■ DATA FOR REVIEW ■
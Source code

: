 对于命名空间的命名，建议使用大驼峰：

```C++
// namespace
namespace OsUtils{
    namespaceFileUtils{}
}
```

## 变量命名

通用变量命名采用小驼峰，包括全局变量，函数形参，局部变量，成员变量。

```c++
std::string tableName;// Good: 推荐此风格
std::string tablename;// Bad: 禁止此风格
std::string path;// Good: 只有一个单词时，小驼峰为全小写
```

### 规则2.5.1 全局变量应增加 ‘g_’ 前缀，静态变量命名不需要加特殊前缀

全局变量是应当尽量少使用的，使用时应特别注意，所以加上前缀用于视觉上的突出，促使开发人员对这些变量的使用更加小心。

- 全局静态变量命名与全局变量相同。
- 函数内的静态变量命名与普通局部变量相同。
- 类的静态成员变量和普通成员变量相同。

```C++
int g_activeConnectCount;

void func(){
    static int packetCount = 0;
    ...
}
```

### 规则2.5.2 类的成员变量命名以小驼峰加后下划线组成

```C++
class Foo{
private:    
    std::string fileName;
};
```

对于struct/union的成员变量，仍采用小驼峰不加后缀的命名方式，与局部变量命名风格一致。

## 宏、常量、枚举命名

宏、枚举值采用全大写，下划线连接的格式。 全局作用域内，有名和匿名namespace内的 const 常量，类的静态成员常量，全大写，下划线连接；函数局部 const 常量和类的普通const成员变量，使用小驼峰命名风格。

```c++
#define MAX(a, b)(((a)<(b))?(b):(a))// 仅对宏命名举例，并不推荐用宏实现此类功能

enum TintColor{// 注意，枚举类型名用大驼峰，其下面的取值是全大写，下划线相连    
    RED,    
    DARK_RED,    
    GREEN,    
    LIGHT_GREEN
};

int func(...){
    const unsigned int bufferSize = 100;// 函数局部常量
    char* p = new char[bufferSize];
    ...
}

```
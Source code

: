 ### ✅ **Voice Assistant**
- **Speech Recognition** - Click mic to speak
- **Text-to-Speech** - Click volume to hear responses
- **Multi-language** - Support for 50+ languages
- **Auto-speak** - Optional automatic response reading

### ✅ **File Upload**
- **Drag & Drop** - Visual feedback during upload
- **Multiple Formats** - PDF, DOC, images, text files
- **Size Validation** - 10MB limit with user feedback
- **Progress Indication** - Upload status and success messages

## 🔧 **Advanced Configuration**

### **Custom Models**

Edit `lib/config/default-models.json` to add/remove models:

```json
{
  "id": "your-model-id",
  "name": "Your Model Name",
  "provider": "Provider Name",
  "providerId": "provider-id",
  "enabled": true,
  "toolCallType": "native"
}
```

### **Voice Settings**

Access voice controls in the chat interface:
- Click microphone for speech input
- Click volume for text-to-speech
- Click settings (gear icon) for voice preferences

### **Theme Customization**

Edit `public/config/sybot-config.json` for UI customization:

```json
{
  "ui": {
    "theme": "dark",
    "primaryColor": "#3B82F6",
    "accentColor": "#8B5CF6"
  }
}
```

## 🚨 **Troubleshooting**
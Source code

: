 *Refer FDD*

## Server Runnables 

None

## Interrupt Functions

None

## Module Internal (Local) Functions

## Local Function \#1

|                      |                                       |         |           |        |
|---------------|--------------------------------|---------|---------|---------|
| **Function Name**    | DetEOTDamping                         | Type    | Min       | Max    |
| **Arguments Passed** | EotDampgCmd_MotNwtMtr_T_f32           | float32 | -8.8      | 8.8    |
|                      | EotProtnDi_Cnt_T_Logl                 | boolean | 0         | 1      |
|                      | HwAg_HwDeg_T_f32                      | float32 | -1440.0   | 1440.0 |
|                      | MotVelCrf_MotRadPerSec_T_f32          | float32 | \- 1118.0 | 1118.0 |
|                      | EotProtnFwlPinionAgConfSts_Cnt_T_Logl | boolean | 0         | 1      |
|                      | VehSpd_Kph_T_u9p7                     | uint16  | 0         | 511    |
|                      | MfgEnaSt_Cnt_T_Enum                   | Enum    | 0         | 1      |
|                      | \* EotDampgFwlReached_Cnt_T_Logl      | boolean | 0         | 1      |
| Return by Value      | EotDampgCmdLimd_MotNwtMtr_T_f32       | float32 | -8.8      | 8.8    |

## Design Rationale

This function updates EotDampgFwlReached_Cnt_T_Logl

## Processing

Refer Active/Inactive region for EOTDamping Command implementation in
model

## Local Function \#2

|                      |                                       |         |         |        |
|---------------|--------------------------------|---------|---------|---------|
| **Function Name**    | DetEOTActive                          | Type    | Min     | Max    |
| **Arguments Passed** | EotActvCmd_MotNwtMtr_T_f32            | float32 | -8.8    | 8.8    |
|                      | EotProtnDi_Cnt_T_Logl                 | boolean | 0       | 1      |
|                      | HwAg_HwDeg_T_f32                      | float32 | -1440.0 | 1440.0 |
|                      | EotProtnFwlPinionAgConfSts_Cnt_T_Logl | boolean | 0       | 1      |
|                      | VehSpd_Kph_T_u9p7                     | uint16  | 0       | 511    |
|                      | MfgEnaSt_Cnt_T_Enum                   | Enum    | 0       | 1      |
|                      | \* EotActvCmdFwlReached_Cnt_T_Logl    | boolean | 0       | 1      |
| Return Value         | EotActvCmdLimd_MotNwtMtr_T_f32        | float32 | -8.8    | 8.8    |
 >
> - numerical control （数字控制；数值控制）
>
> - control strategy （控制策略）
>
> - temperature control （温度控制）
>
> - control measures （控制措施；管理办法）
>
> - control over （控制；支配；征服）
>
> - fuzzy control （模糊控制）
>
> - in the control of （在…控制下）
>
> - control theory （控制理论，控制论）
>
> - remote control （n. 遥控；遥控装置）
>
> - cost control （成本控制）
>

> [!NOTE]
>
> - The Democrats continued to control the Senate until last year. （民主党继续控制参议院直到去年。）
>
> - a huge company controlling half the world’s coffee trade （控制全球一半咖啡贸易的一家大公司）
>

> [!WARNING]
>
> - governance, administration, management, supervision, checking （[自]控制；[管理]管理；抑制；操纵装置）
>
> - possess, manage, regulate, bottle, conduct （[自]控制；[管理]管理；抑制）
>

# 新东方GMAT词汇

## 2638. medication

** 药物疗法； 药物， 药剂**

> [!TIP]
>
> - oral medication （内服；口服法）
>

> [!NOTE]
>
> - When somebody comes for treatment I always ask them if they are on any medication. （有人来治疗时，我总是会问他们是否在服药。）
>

■ EXERCISE INSTRUCTIONS ■
Read the lines above. Gather those in which the string "Local" is found.

■ RESPONSE AREA ■
## Module Internal (Local) Functions
## Local Function \#1
## Local Function \#2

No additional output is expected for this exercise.